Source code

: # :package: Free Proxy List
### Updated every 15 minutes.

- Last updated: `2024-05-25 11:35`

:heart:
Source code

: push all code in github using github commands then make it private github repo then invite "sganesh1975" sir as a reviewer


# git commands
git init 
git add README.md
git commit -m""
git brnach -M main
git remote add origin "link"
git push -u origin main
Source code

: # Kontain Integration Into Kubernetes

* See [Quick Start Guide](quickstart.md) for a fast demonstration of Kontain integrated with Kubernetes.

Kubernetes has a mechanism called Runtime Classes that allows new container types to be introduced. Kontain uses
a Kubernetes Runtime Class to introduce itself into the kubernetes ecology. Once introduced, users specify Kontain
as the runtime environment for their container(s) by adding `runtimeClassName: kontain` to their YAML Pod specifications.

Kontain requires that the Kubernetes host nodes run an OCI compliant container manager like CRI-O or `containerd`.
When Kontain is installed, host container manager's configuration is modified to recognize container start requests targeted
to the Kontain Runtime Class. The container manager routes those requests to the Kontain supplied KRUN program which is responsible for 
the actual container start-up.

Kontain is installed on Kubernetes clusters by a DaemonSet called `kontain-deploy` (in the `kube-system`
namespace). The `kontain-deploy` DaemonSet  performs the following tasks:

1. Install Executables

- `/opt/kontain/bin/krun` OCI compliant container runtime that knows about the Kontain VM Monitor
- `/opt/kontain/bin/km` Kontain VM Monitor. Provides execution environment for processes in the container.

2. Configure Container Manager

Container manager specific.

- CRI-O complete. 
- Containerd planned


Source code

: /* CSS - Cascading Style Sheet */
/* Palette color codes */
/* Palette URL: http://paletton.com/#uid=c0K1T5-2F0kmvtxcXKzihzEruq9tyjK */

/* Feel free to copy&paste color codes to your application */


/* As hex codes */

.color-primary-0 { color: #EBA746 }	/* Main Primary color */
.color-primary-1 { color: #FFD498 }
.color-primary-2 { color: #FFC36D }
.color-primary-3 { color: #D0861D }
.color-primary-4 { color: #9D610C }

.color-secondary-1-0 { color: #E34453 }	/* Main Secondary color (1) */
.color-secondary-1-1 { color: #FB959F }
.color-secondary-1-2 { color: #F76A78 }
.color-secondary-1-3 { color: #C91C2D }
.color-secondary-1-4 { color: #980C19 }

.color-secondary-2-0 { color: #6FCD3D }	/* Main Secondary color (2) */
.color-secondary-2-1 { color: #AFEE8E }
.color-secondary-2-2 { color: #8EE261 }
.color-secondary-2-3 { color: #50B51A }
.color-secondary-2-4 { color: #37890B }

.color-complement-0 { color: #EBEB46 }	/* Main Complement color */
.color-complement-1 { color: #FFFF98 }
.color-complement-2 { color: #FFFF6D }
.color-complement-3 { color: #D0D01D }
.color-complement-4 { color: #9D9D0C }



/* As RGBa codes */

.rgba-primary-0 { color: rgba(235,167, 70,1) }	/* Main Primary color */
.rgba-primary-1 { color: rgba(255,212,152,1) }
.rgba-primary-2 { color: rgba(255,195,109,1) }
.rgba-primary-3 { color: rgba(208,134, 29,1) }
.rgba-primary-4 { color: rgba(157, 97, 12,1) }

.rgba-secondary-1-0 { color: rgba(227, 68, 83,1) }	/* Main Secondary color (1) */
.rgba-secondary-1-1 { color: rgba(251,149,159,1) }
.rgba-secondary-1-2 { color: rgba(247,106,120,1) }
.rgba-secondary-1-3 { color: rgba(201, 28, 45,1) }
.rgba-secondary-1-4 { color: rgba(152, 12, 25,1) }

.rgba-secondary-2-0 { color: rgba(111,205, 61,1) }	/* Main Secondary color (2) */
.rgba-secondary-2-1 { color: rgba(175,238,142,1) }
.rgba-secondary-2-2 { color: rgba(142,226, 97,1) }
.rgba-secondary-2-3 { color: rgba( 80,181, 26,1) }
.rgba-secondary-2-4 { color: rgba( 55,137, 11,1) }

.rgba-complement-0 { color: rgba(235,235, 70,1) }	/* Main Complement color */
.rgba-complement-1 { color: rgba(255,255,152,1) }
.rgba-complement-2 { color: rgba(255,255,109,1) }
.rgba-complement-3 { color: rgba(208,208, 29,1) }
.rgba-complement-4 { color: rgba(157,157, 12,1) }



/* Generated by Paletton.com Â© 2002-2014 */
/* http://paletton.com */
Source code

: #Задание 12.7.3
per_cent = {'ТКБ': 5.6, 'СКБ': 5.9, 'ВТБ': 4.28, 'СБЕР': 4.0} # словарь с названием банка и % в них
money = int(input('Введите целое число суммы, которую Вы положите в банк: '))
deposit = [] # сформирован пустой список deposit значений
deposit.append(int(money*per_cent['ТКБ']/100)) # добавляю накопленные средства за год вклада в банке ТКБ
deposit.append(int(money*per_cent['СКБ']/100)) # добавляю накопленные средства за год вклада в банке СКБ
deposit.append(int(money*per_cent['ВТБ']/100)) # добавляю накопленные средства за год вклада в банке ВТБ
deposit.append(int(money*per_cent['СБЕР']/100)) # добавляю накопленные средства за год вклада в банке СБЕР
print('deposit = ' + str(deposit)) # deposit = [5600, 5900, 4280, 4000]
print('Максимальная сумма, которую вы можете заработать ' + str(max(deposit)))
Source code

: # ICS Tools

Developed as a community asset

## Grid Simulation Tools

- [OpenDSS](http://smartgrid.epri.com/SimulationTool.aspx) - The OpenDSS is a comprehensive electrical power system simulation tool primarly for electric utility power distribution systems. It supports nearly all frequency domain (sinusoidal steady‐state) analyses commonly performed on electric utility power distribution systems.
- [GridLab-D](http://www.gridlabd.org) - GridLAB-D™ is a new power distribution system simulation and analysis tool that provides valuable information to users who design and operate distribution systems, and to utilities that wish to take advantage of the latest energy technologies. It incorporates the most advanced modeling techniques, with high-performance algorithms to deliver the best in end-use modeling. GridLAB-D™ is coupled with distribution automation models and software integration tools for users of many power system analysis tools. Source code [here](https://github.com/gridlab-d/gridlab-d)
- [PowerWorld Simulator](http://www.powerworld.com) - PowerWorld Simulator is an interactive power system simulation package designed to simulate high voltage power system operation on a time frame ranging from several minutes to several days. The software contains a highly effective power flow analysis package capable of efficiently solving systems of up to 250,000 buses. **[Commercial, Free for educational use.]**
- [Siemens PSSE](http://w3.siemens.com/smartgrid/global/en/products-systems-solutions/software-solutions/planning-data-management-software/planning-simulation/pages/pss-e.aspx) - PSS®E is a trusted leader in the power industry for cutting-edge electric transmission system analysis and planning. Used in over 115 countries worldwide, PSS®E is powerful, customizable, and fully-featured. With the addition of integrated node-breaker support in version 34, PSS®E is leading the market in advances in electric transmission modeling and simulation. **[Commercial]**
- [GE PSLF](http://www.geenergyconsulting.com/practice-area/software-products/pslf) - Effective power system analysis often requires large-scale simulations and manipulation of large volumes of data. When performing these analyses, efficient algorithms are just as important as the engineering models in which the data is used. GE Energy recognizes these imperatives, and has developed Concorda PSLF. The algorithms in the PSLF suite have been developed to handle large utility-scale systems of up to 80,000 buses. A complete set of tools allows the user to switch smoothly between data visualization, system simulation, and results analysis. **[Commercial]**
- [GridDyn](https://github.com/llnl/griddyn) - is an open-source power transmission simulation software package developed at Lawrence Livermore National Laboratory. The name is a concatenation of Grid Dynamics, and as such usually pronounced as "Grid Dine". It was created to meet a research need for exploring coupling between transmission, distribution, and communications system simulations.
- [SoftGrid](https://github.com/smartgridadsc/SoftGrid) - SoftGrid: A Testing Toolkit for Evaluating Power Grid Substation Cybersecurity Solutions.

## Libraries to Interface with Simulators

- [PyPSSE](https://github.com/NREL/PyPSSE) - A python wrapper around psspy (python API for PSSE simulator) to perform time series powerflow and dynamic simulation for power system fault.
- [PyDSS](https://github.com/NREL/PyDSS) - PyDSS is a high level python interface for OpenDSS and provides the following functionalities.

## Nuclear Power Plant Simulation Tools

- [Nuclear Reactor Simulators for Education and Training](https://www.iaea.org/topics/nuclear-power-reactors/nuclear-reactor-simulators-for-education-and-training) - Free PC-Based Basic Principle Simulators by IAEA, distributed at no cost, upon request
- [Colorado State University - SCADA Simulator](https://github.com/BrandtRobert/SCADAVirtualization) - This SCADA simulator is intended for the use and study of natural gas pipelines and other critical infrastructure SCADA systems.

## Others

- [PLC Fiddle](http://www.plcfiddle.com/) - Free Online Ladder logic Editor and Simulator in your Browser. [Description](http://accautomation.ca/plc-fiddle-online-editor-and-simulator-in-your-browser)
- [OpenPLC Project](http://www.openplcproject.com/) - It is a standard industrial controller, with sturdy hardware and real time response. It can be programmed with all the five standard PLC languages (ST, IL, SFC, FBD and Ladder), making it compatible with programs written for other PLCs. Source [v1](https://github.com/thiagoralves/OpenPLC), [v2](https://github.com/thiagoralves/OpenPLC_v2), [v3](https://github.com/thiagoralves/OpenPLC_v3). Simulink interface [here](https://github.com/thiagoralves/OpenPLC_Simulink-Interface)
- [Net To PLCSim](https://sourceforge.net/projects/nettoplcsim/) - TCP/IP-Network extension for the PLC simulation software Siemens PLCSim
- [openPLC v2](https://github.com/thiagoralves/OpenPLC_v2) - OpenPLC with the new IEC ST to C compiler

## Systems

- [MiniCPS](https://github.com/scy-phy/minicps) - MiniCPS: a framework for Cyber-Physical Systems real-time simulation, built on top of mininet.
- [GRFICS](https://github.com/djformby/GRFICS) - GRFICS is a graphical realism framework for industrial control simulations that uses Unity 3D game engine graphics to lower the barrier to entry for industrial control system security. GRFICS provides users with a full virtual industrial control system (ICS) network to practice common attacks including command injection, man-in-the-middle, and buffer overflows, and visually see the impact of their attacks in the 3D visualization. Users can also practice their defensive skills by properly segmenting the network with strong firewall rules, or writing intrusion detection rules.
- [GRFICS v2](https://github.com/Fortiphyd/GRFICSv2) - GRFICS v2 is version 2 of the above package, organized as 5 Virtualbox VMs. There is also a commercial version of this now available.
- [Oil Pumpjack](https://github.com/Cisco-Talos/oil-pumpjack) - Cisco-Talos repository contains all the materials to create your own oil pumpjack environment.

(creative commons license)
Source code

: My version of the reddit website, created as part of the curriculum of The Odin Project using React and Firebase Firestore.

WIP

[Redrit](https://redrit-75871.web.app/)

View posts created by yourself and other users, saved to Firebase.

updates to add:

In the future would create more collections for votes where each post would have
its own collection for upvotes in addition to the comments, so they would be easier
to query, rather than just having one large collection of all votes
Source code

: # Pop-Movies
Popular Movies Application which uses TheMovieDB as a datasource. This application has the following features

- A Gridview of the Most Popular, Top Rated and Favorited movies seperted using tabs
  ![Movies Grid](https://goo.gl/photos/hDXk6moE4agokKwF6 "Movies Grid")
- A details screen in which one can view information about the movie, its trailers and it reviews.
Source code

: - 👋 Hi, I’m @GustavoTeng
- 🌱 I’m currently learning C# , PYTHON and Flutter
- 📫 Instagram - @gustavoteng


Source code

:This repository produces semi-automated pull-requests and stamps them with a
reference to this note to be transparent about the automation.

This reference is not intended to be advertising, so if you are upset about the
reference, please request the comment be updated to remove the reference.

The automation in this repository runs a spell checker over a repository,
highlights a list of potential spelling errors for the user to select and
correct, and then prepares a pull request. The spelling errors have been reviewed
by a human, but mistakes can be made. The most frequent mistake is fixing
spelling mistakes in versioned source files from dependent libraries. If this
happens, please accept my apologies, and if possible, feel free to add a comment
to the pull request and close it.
══════════
■ **Action item**: Copy the records above exactly, beginning at the line that contains "reference to this" and stopping after the line that contains "correct, and then".

■ **Answer area**:
reference to this note to be transparent about the automation.

This reference is not intended to be advertising, so if you are upset about the
reference, please request the comment be updated to remove the reference.

The automation in this repository runs a spell checker over a repository,
highlights a list of potential spelling errors for the user to select and
correct, and then prepares a pull request. The spelling errors have been reviewed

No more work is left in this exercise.